REQUIRED ACTION: Transcribe each entry exactly; skip the images.

DATA SHOWN:

● ● ● ● ●

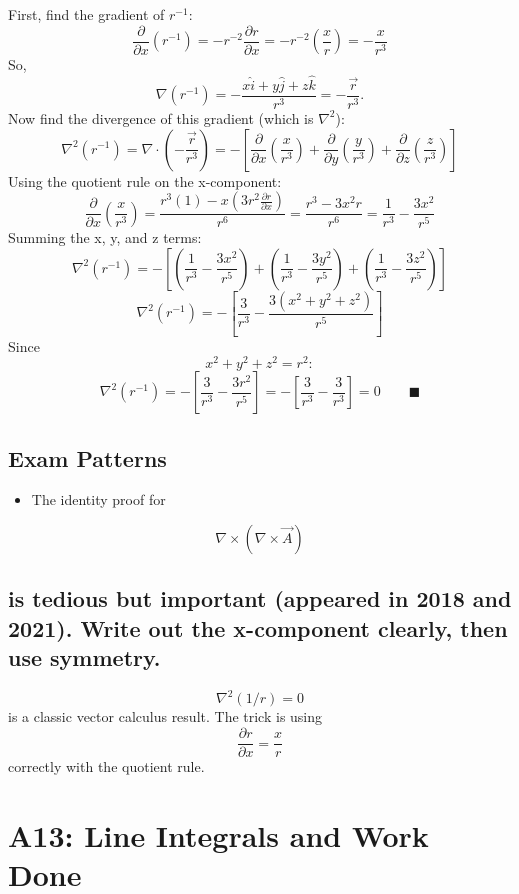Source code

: \documentclass[
]{article}
\providecommand{\tightlist}{%
  \setlength{\itemsep}{0pt}\setlength{\parskip}{0pt}}
\begin{document}
First, find the gradient of \(r^{-1}\):
\[
\frac{\partial}{\partial x}(r^{-1}) = -r^{-2}\frac{\partial r}{\partial x} = -r^{-2}\left(\frac{x}{r}\right) = -\frac{x}{r^3}
\]
So,
\[
\nabla(r^{-1}) = -\frac{x\hat{i} + y\hat{j} + z\hat{k}}{r^3} = -\frac{\vec{r}}{r^3}.
\]
Now find the divergence of this gradient (which is \(\nabla^2\)):
\[
\nabla^2(r^{-1}) = \nabla \cdot \left(-\frac{\vec{r}}{r^3}\right) = -\left[ \frac{\partial}{\partial x}\left(\frac{x}{r^3}\right) + \frac{\partial}{\partial y}\left(\frac{y}{r^3}\right) + \frac{\partial}{\partial z}\left(\frac{z}{r^3}\right) \right]
\]
Using the quotient rule on the x-component:
\[
\frac{\partial}{\partial x}\left(\frac{x}{r^3}\right) = \frac{r^3(1) - x(3r^2\frac{\partial r}{\partial x})}{r^6} = \frac{r^3 - 3x^2r}{r^6} = \frac{1}{r^3} - \frac{3x^2}{r^5}
\]
Summing the x, y, and z terms:
\[
\nabla^2(r^{-1}) = -\left[ \left(\frac{1}{r^3} - \frac{3x^2}{r^5}\right) + \left(\frac{1}{r^3} - \frac{3y^2}{r^5}\right) + \left(\frac{1}{r^3} - \frac{3z^2}{r^5}\right) \right]
\]
\[
\nabla^2(r^{-1}) = -\left[ \frac{3}{r^3} - \frac{3(x^2 + y^2 + z^2)}{r^5} \right]
\]
Since
\[
x^2 + y^2 + z^2 = r^2:
\]
\[
\nabla^2(r^{-1}) = -\left[ \frac{3}{r^3} - \frac{3r^2}{r^5} \right] = -\left[ \frac{3}{r^3} - \frac{3}{r^3} \right] = 0 \qquad \blacksquare
\]

\subsection{Exam Patterns}\label{exam-patterns-10}

\begin{itemize}
\tightlist
\item
  The identity proof for
\end{itemize}
\[
\nabla \times (\nabla \times \vec{A})
\]
\subsection{is tedious but important (appeared in 2018 and 2021). Write
out the x-component clearly, then use
symmetry.}\label{is-tedious-but-important-appeared-in-2018-and-2021.-write-out-the-x-component-clearly-then-use-symmetry.}
\[
\nabla^2(1/r) = 0
\]
is a classic vector calculus result. The trick is using
\[
\frac{\partial r}{\partial x} = \frac{x}{r}
\]
correctly with the quotient rule.

\section{A13: Line Integrals and Work
Done}\label{a13-line-integrals-and-work-done}
\end{document}
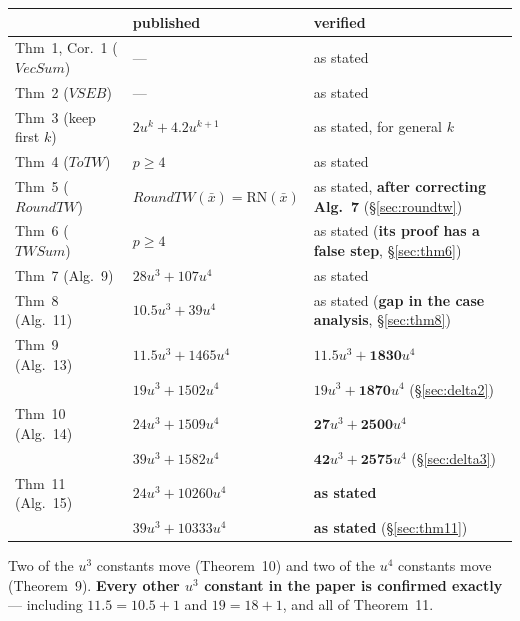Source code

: \documentclass[11pt,a4paper]{article}
\newcommand{\RN}{\mathrm{RN}}
\newcommand{\alg}[1]{\mathit{#1}}
\begin{document}
\begin{center}
\begin{tabular}{@{}lll@{}}
\toprule
 & published & verified \\
\midrule
Thm~1, Cor.~1 ($\alg{VecSum}$)   & ---                       & as stated \\
Thm~2 ($\alg{VSEB}$)             & ---                       & as stated \\
Thm~3 (keep first $k$)           & $2u^k + 4.2u^{k+1}$       & as stated, for general $k$ \\
Thm~4 ($\alg{ToTW}$)             & $p \geq 4$                & as stated \\
Thm~5 ($\alg{RoundTW}$)          & $\alg{RoundTW}(\bar x) = \RN(\bar x)$
                                 & as stated, \textbf{after correcting Alg.~7} (\S\ref{sec:roundtw}) \\
Thm~6 ($\alg{TWSum}$)            & $p \geq 4$
                                 & as stated (\textbf{its proof has a false step}, \S\ref{sec:thm6}) \\
Thm~7 (Alg.~9)                   & $28u^3 + 107u^4$          & as stated \\
Thm~8 (Alg.~11)                  & $10.5u^3 + 39u^4$
                                 & as stated (\textbf{gap in the case analysis}, \S\ref{sec:thm8}) \\
Thm~9 (Alg.~13)                  & $11.5u^3 + 1465u^4$       & $11.5u^3 + \mathbf{1830}u^4$ \\
                                 & $19u^3 + 1502u^4$         & $19u^3 + \mathbf{1870}u^4$ \quad (\S\ref{sec:delta2}) \\
Thm~10 (Alg.~14)                 & $24u^3 + 1509u^4$         & $\mathbf{27}u^3 + \mathbf{2500}u^4$ \\
                                 & $39u^3 + 1582u^4$         & $\mathbf{42}u^3 + \mathbf{2575}u^4$ \quad (\S\ref{sec:delta3}) \\
Thm~11 (Alg.~15)                 & $24u^3 + 10260u^4$        & \textbf{as stated} \\
                                 & $39u^3 + 10333u^4$        & \textbf{as stated} \quad (\S\ref{sec:thm11}) \\
\bottomrule
\end{tabular}
\end{center}

\medskip
\noindent
Two of the $u^3$ constants move (Theorem~10) and two of the $u^4$ constants
move (Theorem~9). \textbf{Every other $u^3$ constant in the paper is confirmed
exactly} --- including $11.5 = 10.5 + 1$ and $19 = 18 + 1$, and all of
Theorem~11.
\end{document}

● ● ● ● ●

OUTPUT FOR THIS EXERCISE:
Source code

: \documentclass[
]{article}
\providecommand{\tightlist}{%
  \setlength{\itemsep}{0pt}\setlength{\parskip}{0pt}}
\begin{document}
First, find the gradient of \(r^{-1}\):
\[
\frac{\partial}{\partial x}(r^{-1}) = -r^{-2}\frac{\partial r}{\partial x} = -r^{-2}\left(\frac{x}{r}\right) = -\frac{x}{r^3}
\]
So,
\[
\nabla(r^{-1}) = -\frac{x\hat{i} + y\hat{j} + z\hat{k}}{r^3} = -\frac{\vec{r}}{r^3}.
\]
Now find the divergence of this gradient (which is \(\nabla^2\)):
\[
\nabla^2(r^{-1}) = \nabla \cdot \left(-\frac{\vec{r}}{r^3}\right) = -\left[ \frac{\partial}{\partial x}\left(\frac{x}{r^3}\right) + \frac{\partial}{\partial y}\left(\frac{y}{r^3}\right) + \frac{\partial}{\partial z}\left(\frac{z}{r^3}\right) \right]
\]
Using the quotient rule on the x-component:
\[
\frac{\partial}{\partial x}\left(\frac{x}{r^3}\right) = \frac{r^3(1) - x(3r^2\frac{\partial r}{\partial x})}{r^6} = \frac{r^3 - 3x^2r}{r^6} = \frac{1}{r^3} - \frac{3x^2}{r^5}
\]
Summing the x, y, and z terms:
\[
\nabla^2(r^{-1}) = -\left[ \left(\frac{1}{r^3} - \frac{3x^2}{r^5}\right) + \left(\frac{1}{r^3} - \frac{3y^2}{r^5}\right) + \left(\frac{1}{r^3} - \frac{3z^2}{r^5}\right) \right]
\]
\[
\nabla^2(r^{-1}) = -\left[ \frac{3}{r^3} - \frac{3(x^2 + y^2 + z^2)}{r^5} \right]
\]
Since
\[
x^2 + y^2 + z^2 = r^2:
\]
\[
\nabla^2(r^{-1}) = -\left[ \frac{3}{r^3} - \frac{3r^2}{r^5} \right] = -\left[ \frac{3}{r^3} - \frac{3}{r^3} \right] = 0 \qquad \blacksquare
\]

\subsection{Exam Patterns}\label{exam-patterns-10}

\begin{itemize}
\tightlist
\item
  The identity proof for
\end{itemize}
\[
\nabla \times (\nabla \times \vec{A})
\]
\subsection{is tedious but important (appeared in 2018 and 2021). Write
out the x-component clearly, then use
symmetry.}\label{is-tedious-but-important-appeared-in-2018-and-2021.-write-out-the-x-component-clearly-then-use-symmetry.}
\[
\nabla^2(1/r) = 0
\]
is a classic vector calculus result. The trick is using
\[
\frac{\partial r}{\partial x} = \frac{x}{r}
\]
correctly with the quotient rule.

\section{A13: Line Integrals and Work
Done}\label{a13-line-integrals-and-work-done}
\end{document}
Source code

: \documentclass[11pt,a4paper]{article}
\newcommand{\RN}{\mathrm{RN}}
\newcommand{\alg}[1]{\mathit{#1}}
\begin{document}
\begin{center}
\begin{tabular}{@{}lll@{}}
\toprule
 & published & verified \\
\midrule
Thm~1, Cor.~1 ($\alg{VecSum}$)   & ---                       & as stated \\
Thm~2 ($\alg{VSEB}$)             & ---                       & as stated \\
Thm~3 (keep first $k$)           & $2u^k + 4.2u^{k+1}$       & as stated, for general $k$ \\
Thm~4 ($\alg{ToTW}$)             & $p \geq 4$                & as stated \\
Thm~5 ($\alg{RoundTW}$)          & $\alg{RoundTW}(\bar x) = \RN(\bar x)$
                                 & as stated, \textbf{after correcting Alg.~7} (\S\ref{sec:roundtw}) \\
Thm~6 ($\alg{TWSum}$)            & $p \geq 4$
                                 & as stated (\textbf{its proof has a false step}, \S\ref{sec:thm6}) \\
Thm~7 (Alg.~9)                   & $28u^3 + 107u^4$          & as stated \\
Thm~8 (Alg.~11)                  & $10.5u^3 + 39u^4$
                                 & as stated (\textbf{gap in the case analysis}, \S\ref{sec:thm8}) \\
Thm~9 (Alg.~13)                  & $11.5u^3 + 1465u^4$       & $11.5u^3 + \mathbf{1830}u^4$ \\
                                 & $19u^3 + 1502u^4$         & $19u^3 + \mathbf{1870}u^4$ \quad (\S\ref{sec:delta2}) \\
Thm~10 (Alg.~14)                 & $24u^3 + 1509u^4$         & $\mathbf{27}u^3 + \mathbf{2500}u^4$ \\
                                 & $39u^3 + 1582u^4$         & $\mathbf{42}u^3 + \mathbf{2575}u^4$ \quad (\S\ref{sec:delta3}) \\
Thm~11 (Alg.~15)                 & $24u^3 + 10260u^4$        & \textbf{as stated} \\
                                 & $39u^3 + 10333u^4$        & \textbf{as stated} \quad (\S\ref{sec:thm11}) \\
\bottomrule
\end{tabular}
\end{center}

\medskip
\noindent
Two of the $u^3$ constants move (Theorem~10) and two of the $u^4$ constants
move (Theorem~9). \textbf{Every other $u^3$ constant in the paper is confirmed
exactly} --- including $11.5 = 10.5 + 1$ and $19 = 18 + 1$, and all of
Theorem~11.
\end{document}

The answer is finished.